This book has been out over a month at the time I post this review, and I’ve just now reached the point of completing it. That probably sums up my lack of enthusiasm for the novel.
First Impressions
Before I picked up the book, I’d read the first four issues of the companion comics series, so I knew the protagonist is female. But upon seeing the novel’s cover art, I was nonplussed by how androgynous the image was. Is that supposed to be a girl? The artwork is fine, but I don’t see it captivating a woman’s eye as she’s perusing the bookstore or online booksellers.
Writing Craft
Sadly, I have to say it: the Knight Errant novel is the perfect example of why Del Rey and Lucas Books should stick with their policy of only hiring previously published novel authors to write books for Star Wars.
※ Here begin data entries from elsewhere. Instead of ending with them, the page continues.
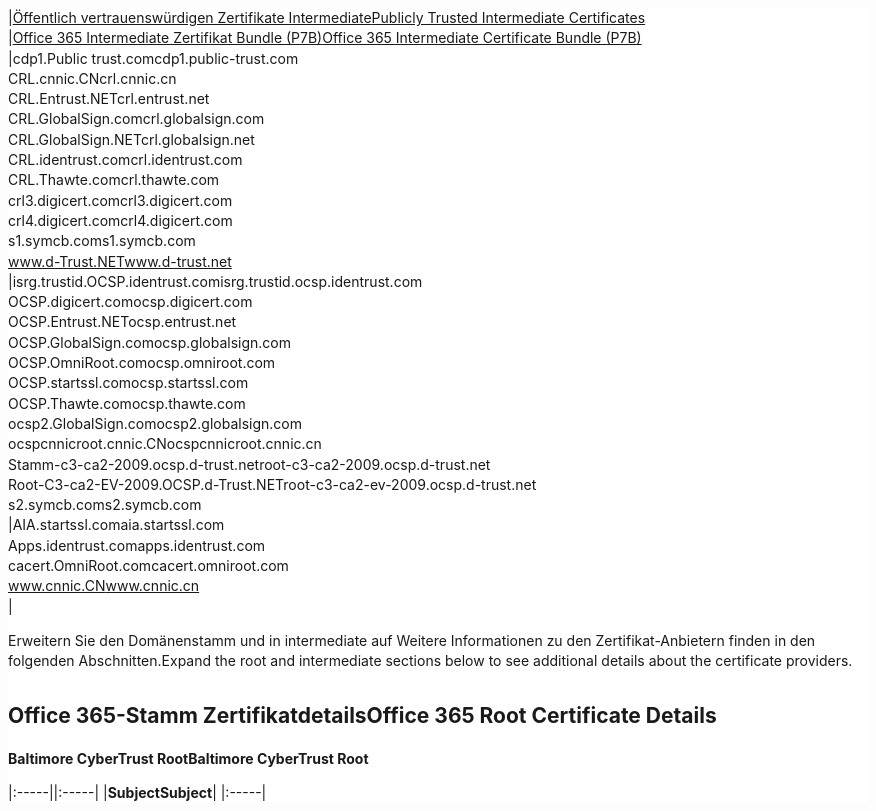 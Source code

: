 |[<span data-ttu-id="be458-122">Öffentlich vertrauenswürdigen Zertifikate Intermediate</span><span class="sxs-lookup"><span data-stu-id="be458-122">Publicly Trusted Intermediate Certificates</span></span>](https://support.office.com/article/0c03e6b3-e73f-4316-9e2b-bf4091ae96bb#IntermediateCerts) <br/> |[<span data-ttu-id="be458-123">Office 365 Intermediate Zertifikat Bundle (P7B)</span><span class="sxs-lookup"><span data-stu-id="be458-123">Office 365 Intermediate Certificate Bundle (P7B)</span></span>](http://download.microsoft.com/download/4/D/5/4D5339A4-0A4A-46AB-AE52-B179DEDA4BEC/O365_Intermediate_Certs_20170321.p7b)  <br/> |<span data-ttu-id="be458-124">cdp1.Public trust.com</span><span class="sxs-lookup"><span data-stu-id="be458-124">cdp1.public-trust.com</span></span>  <br/> <span data-ttu-id="be458-125">CRL.cnnic.CN</span><span class="sxs-lookup"><span data-stu-id="be458-125">crl.cnnic.cn</span></span>  <br/> <span data-ttu-id="be458-126">CRL.Entrust.NET</span><span class="sxs-lookup"><span data-stu-id="be458-126">crl.entrust.net</span></span>  <br/> <span data-ttu-id="be458-127">CRL.GlobalSign.com</span><span class="sxs-lookup"><span data-stu-id="be458-127">crl.globalsign.com</span></span>  <br/> <span data-ttu-id="be458-128">CRL.GlobalSign.NET</span><span class="sxs-lookup"><span data-stu-id="be458-128">crl.globalsign.net</span></span>  <br/> <span data-ttu-id="be458-129">CRL.identrust.com</span><span class="sxs-lookup"><span data-stu-id="be458-129">crl.identrust.com</span></span>  <br/> <span data-ttu-id="be458-130">CRL.Thawte.com</span><span class="sxs-lookup"><span data-stu-id="be458-130">crl.thawte.com</span></span>  <br/> <span data-ttu-id="be458-131">crl3.digicert.com</span><span class="sxs-lookup"><span data-stu-id="be458-131">crl3.digicert.com</span></span>  <br/> <span data-ttu-id="be458-132">crl4.digicert.com</span><span class="sxs-lookup"><span data-stu-id="be458-132">crl4.digicert.com</span></span>  <br/> <span data-ttu-id="be458-133">s1.symcb.com</span><span class="sxs-lookup"><span data-stu-id="be458-133">s1.symcb.com</span></span>  <br/> <span data-ttu-id="be458-134">www.d-Trust.NET</span><span class="sxs-lookup"><span data-stu-id="be458-134">www.d-trust.net</span></span>  <br/> |<span data-ttu-id="be458-135">isrg.trustid.OCSP.identrust.com</span><span class="sxs-lookup"><span data-stu-id="be458-135">isrg.trustid.ocsp.identrust.com</span></span>  <br/> <span data-ttu-id="be458-136">OCSP.digicert.com</span><span class="sxs-lookup"><span data-stu-id="be458-136">ocsp.digicert.com</span></span>  <br/> <span data-ttu-id="be458-137">OCSP.Entrust.NET</span><span class="sxs-lookup"><span data-stu-id="be458-137">ocsp.entrust.net</span></span>  <br/> <span data-ttu-id="be458-138">OCSP.GlobalSign.com</span><span class="sxs-lookup"><span data-stu-id="be458-138">ocsp.globalsign.com</span></span>  <br/> <span data-ttu-id="be458-139">OCSP.OmniRoot.com</span><span class="sxs-lookup"><span data-stu-id="be458-139">ocsp.omniroot.com</span></span>  <br/> <span data-ttu-id="be458-140">OCSP.startssl.com</span><span class="sxs-lookup"><span data-stu-id="be458-140">ocsp.startssl.com</span></span>  <br/> <span data-ttu-id="be458-141">OCSP.Thawte.com</span><span class="sxs-lookup"><span data-stu-id="be458-141">ocsp.thawte.com</span></span>  <br/> <span data-ttu-id="be458-142">ocsp2.GlobalSign.com</span><span class="sxs-lookup"><span data-stu-id="be458-142">ocsp2.globalsign.com</span></span>  <br/> <span data-ttu-id="be458-143">ocspcnnicroot.cnnic.CN</span><span class="sxs-lookup"><span data-stu-id="be458-143">ocspcnnicroot.cnnic.cn</span></span>  <br/> <span data-ttu-id="be458-144">Stamm-c3-ca2-2009.ocsp.d-trust.net</span><span class="sxs-lookup"><span data-stu-id="be458-144">root-c3-ca2-2009.ocsp.d-trust.net</span></span>  <br/> <span data-ttu-id="be458-145">Root-C3-ca2-EV-2009.OCSP.d-Trust.NET</span><span class="sxs-lookup"><span data-stu-id="be458-145">root-c3-ca2-ev-2009.ocsp.d-trust.net</span></span>  <br/> <span data-ttu-id="be458-146">s2.symcb.com</span><span class="sxs-lookup"><span data-stu-id="be458-146">s2.symcb.com</span></span>  <br/> |<span data-ttu-id="be458-147">AIA.startssl.com</span><span class="sxs-lookup"><span data-stu-id="be458-147">aia.startssl.com</span></span>  <br/> <span data-ttu-id="be458-148">Apps.identrust.com</span><span class="sxs-lookup"><span data-stu-id="be458-148">apps.identrust.com</span></span>  <br/> <span data-ttu-id="be458-149">cacert.OmniRoot.com</span><span class="sxs-lookup"><span data-stu-id="be458-149">cacert.omniroot.com</span></span>  <br/> <span data-ttu-id="be458-150">www.cnnic.CN</span><span class="sxs-lookup"><span data-stu-id="be458-150">www.cnnic.cn</span></span>  <br/> |
   
<span data-ttu-id="be458-151">Erweitern Sie den Domänenstamm und in intermediate auf Weitere Informationen zu den Zertifikat-Anbietern finden in den folgenden Abschnitten.</span><span class="sxs-lookup"><span data-stu-id="be458-151">Expand the root and intermediate sections below to see additional details about the certificate providers.</span></span>
  
## <a name="office-365-root-certificate-details"></a><span data-ttu-id="be458-152">Office 365-Stamm Zertifikatdetails</span><span class="sxs-lookup"><span data-stu-id="be458-152">Office 365 Root Certificate Details</span></span>
<span data-ttu-id="be458-153"><a name="RootCerts"> </a></span><span class="sxs-lookup"><span data-stu-id="be458-153"></span></span>

 <span data-ttu-id="be458-154">**Baltimore CyberTrust Root**</span><span class="sxs-lookup"><span data-stu-id="be458-154">**Baltimore CyberTrust Root**</span></span>
  
<span data-ttu-id="be458-155">|:-----|</span><span class="sxs-lookup"><span data-stu-id="be458-155">|:-----|</span></span>
|<span data-ttu-id="be458-156">**Subject**</span><span class="sxs-lookup"><span data-stu-id="be458-156">**Subject**</span></span>|
|:-----|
From start to finish, Miller’s writing suffers from numerous defects common to amateur prose writers. While Miller avoids the misstep of head-jumping POVs within a single scene, he solves that problem by using far more POV characters than would have been needed to make the narration work, and by frequently intercutting from one scene to the next. Too many of those scene shifts present information that wasn’t necessary to move the story forward. Likewise, some of the plot points – for example, how the Bothan spy Narsk escapes from custody – are repeated from several different POVs, but not to present new information that the reader needed to know. At other times, Miller seems more comfortable relaying Kerra’s actions from the POV of another character who’s observing her. When used as often as Miller does, though, that POV choice actually diminishes the reader’s understanding of Kerra’s mindset and motivations, and this probably explain a lot about why some fans have expressed an inability to connect with her character.
As Miller does more prose writing, I hope he gains more confidence in his readers to pick up story elements the first time and takes more time to consider the characterization implications of his POV choices. Given that he was a novice novelist, Del Rey needed to provide that much stronger editorial guidance than usual to hack away at narrative weaknesses such as excessive exposition. In fact, there was almost a compulsive need to lay every last detail on the table about the characters and the situations. The story told in Knight Errant would have been more effective, and more captivating to read, if it had been a lot leaner.
At the risk of belaboring the point, there are several other areas of Miller’s writing that really jumped out at me as in need of improvement:
- Dialogue: Other than a few good lines here and there, the dialogue construction was overall quite weak. Too often the dialogue was presented in an awkward manner in relationship to the surrounding prose. Additionally, the dialogue was too often intercut with exposition, which really drags down the pace of what should be the interchange of words by the characters.
- Parenthesis: It’s a well-known general rule of thumb for prose novels not to use parentheses. If the information feels to the authors like it belongs parenthetically, it’s always possible to find a better way to convey the same information without that disruptive grammatical usage.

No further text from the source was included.